Il salario minimo è sbeffeggiato dalla maggioranza e le opposizioni non riescono a farne un manifesto. Ma non basta il contesto economico negativo: il conflitto sorge se c’è un attore politico che interpreti le rivendicazioni, fornisca parole d’ordine, proponga obiettivi. Un soggetto abile a canalizzare la rabbia (palese e latente), a ri-mobilitare.
Il ruolo del partito per il conflitto
Storicamente è stato il principe gramsciano (il partito) ad issare i vessilli del conflitto, innanzitutto con le forze social-comuniste. Prima i movimenti sindacali hanno tessuto con faticose lotte le maglie della solidarietà tra lavoratrici, nella temperie della Rivoluzione industriale che cambiò il paradigma sociale.
La condivisione della condizione di lavoro, dell’arbitrio e dei soprusi dei padroni (del vapore) fu la spinta per sviluppare una coscienza di classe. Molti partiti socialisti nacquero quale costola sindacale e in generale le forze progressiste proliferarono nello spazio sociale della frattura capitale/lavoro. Uno scontro amico/nemico in senso schmittiano, ma che può esistere con la presenza di un gruppo che avanzi rivendicazioni nei confronti dei detentori del potere economico.
Nella strutturazione contemporanea dell’economia l’individuazione del nemico, di chi detiene le redini della produzione, è complicata. Manca finanche il viso da contestare. In passato era agile e persino autoassolutorio definire il/e indicare nel padrone la causa dei mali e sottoporgli con forza le proteste.
Non c’è l’industriale in doppiopetto, non c’è Gianni Agnelli e il capitale sfugge ogni controllo. Le persone più ricche al mondo sono evaporate, politicamente impalpabili e socialmente irresponsabili, non sottoponibili a processo, a contestazione politica. Parlare di lotta di classe diventa esercizio di stile, mancando la classe, la sua coscienza e la missione.
I deboli moderni
Vasto programma, ma le difficoltà non possono rappresentare un alibi per le forze di sinistra che vogliano mutare gli equilibri. È cruciale capire e interpretare la società e l’economia dando una prospettiva di solidarietà e uguaglianza. Concetto fuori moda e quasi insulto terroristico se evocato per indicare gli sfruttati.

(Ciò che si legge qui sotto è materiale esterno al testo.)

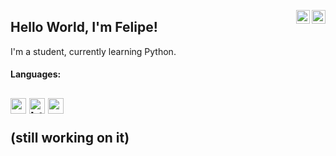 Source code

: <a href="https://twitter.com/fxllpe" target="_blank" rel="nofollow"><img align="right" alt="Felipe's Twitter" width="22px" src="https://cdn.jsdelivr.net/npm/simple-icons@v3/icons/twitter.svg" /></a><a href="https://www.linkedin.com/in/felipezanardi" target="_blank" rel="nofollow"><img align="right" alt="Felipe's Linkedin" width="22px" src="https://cdn.jsdelivr.net/npm/simple-icons@v3/icons/linkedin.svg" /></a>
## Hello World, I'm Felipe!
I'm a student, currently learning Python.
#### Languages:
<h2 align="left">
<p align="left">
  <img src="https://cdn.jsdelivr.net/gh/devicons/devicon/icons/python/python-original.svg" alt="python" width="25" height="25"/>
  <img src="https://cdn.jsdelivr.net/gh/devicons/devicon/icons/html5/html5-original.svg" alt="html5" width="25" height="25"/>
  <img src="https://cdn.jsdelivr.net/gh/devicons/devicon/icons/css3/css3-original.svg" alt="css3" width="25" height="25"/>
</p>

(still working on it)
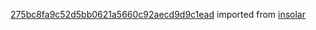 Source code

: [275bc8fa9c52d5bb0621a5660c92aecd9d9c1ead](https://github.com/insolar/insolar/commit/275bc8fa9c52d5bb0621a5660c92aecd9d9c1ead) imported from [insolar](https://github.com/insolar/insolar)
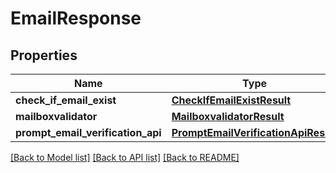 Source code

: # EmailResponse

## Properties
Name | Type | Description | Notes
------------ | ------------- | ------------- | -------------
**check_if_email_exist** | [**CheckIfEmailExistResult**](CheckIfEmailExistResult.md) |  | [optional] 
**mailboxvalidator** | [**MailboxvalidatorResult**](MailboxvalidatorResult.md) |  | [optional] 
**prompt_email_verification_api** | [**PromptEmailVerificationApiResult**](PromptEmailVerificationApiResult.md) |  | [optional] 

[[Back to Model list]](../README.md#documentation-for-models) [[Back to API list]](../README.md#documentation-for-api-endpoints) [[Back to README]](../README.md)


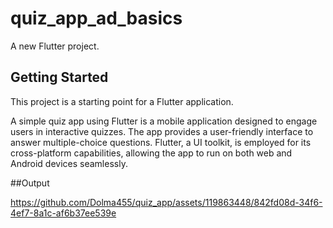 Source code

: # quiz_app_ad_basics

A new Flutter project.

## Getting Started

This project is a starting point for a Flutter application.

A simple quiz app using Flutter is a mobile application designed to engage users in interactive quizzes. The app provides a user-friendly interface to answer multiple-choice questions. Flutter, a UI toolkit, is employed for its cross-platform capabilities, allowing the app to run on both web and  Android devices seamlessly.

##Output

https://github.com/Dolma455/quiz_app/assets/119863448/842fd08d-34f6-4ef7-8a1c-af6b37ee539e

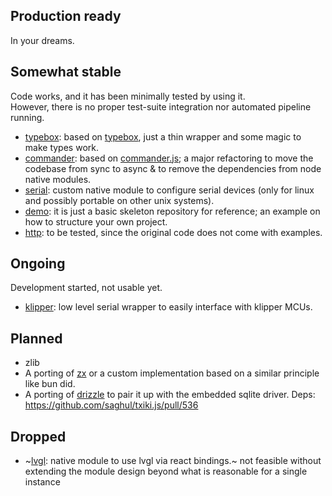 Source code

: ## Production ready

In your dreams.

## Somewhat stable

Code works, and it has been minimally tested by using it.  
However, there is no proper test-suite integration nor automated pipeline running.

- [typebox](https://github.com/KaruroChori/typebox-txiki-module): based on [typebox](https://github.com/sinclairzx81/typebox), just a thin wrapper and some magic to make types work.
- [commander](https://github.com/KaruroChori/commander-txiki-module): based on [commander.js](https://github.com/tj/commander.js); a major refactoring to move the codebase from sync to async & to remove the dependencies from node native modules.
- [serial](https://github.com/KaruroChori/serial-txiki-module): custom native module to configure serial devices (only for linux and possibly portable on other unix systems).
- [demo](https://github.com/KaruroChori/demo-txiki-module): it is just a basic skeleton repository for reference; an example on how to structure your own project.
- [http](https://github.com/KaruroChori/http-txiki-module): to be tested, since the original code does not come with examples.

## Ongoing

Development started, not usable yet.
- [klipper](https://github.com/KaruroChori/klipper-txiki-module): low level serial wrapper to easily interface with klipper MCUs.

## Planned

- zlib
- A porting of [zx](https://github.com/google/zx) or a custom implementation based on a similar principle like bun did.
- A porting of [drizzle](https://orm.drizzle.team/) to pair it up with the embedded sqlite driver. Deps: https://github.com/saghul/txiki.js/pull/536

## Dropped
- ~[lvgl](https://github.com/KaruroChori/lvgl-txiki-module): native module to use lvgl via react bindings.~ not feasible without extending the module design beyond what is reasonable for a single instance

Non sono più i visi di Marcinelle o del Sulcis, i turnisti o i verniciatori della Fiat cui consigliavano di bere latte per disintossicarsi, non le mondine, le operaie tessili …, ma gli studenti per cui l’università diventa privilegio, gli operatori sanitari che sudano salari da fame, i subappaltatori che incamerano meno di quanto investano, i commercianti falliti per una tassazione favorevole alle multinazionali, i professionisti con welfare privatizzato e la classe media povera, in una gara al penultimo posto.
L’Italia è tra i paesi più diseguali in Europa. Anni di smobilitazione e di discredito della politica hanno indebolito le classi subalterne. L’individualismo acuisce paure e tensioni contro il prossimo anziché contro le classi dominanti.
Frammentazione della sinistra, debolezza dei sindacati e parcellizzazione del lavoro hanno fiaccato la mobilitazione per l’uguaglianza senza cui non c’è libertà, come disse Sandro Pertini. Il conflitto è il sale democrazia che si distingue dai regimi autoritari per la presenza del dissenso.
Servono azioni democratiche per rinegoziare equilibri di potere e distribuzione delle risorse. Senza conflitto e corpi intermedi restano i capipopolo spesso travolti dal ribellismo.
La frustrazione individuale sfocia su capri espiatori: in alto (populismo) e in basso (razzismo). L’autunno è finito, l’inverno è mite, Natale è alle spalle. Anche l’Italia si annoia o qualcosa cova sotto la cenere?